The potential changes outlined in the executive order raise questions about the future of FDA advisory committees and drug approvals. FDA advisory committees provide independent expert opinions on scientific, technical, and policy issues and contribute to the decision-making process. While these committees already follow membership ethics guidelines, their role has been scrutinized in the past. Former FDA commissioner Dr. Robert Califf believed that advisory committee votes create confusion about their role in the decision-making process and advocated for fewer committee votes.

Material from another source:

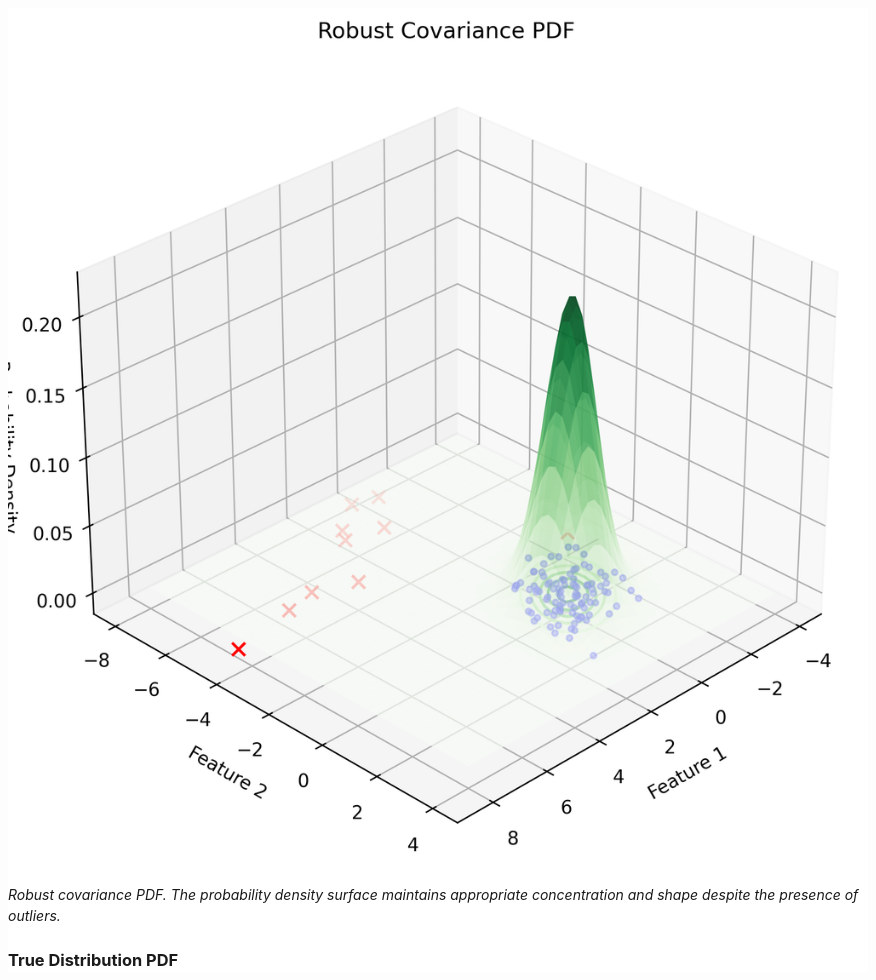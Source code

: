 ![Robust Covariance PDF](../Images/Contour_Plots/ex10_robust_covariance_3d_robust.png)
*Robust covariance PDF. The probability density surface maintains appropriate concentration and shape despite the presence of outliers.*

### True Distribution PDF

The FDA has historically aligned its actions with advisory committee votes about 88% of the time, according to a 2023 NIH study. Strengthening standards for conflicts of interest has been discussed for some time, but concerns have been raised about the potential challenges of finding experts to sit on the committees if new requirements are implemented.
Increasing transparency has been a key focus in addressing conflicts of interest among FDA advisory committee members. The MAHA commission’s suggestions to eliminate conflicts of interest among FDA advisory committees remain unclear, but Kennedy’s speeches suggest that these committees could be under scrutiny.
Amid speculation about potential changes to advisory committees, the FDA is already undergoing shifts. A communications freeze for HHS mandated by Trump has led to delayed or canceled advisory committee meetings in February. The uncertainty surrounding the freeze and rescheduling of meetings has caused anxiety and frustration among stakeholders.
Despite these challenges, adcomm meetings scheduled for later this year are still planned to proceed. However, the widespread job cuts across health agencies by the Trump administration could impact FDA work in general. With a diminished workforce, the approval process might involve more advisory committee meetings in the future. Staff reductions at the FDA and stricter conflict of interest rules could lead to more transparency and public involvement in the approval process.
Overall, the changes outlined in the executive order and the potential impact on FDA advisory committees and drug approvals raise important considerations for the future of healthcare regulation in the United States. As the MAHA commission continues its work, stakeholders will be closely monitoring how these changes unfold and how they may affect the drug approval process and public health outcomes.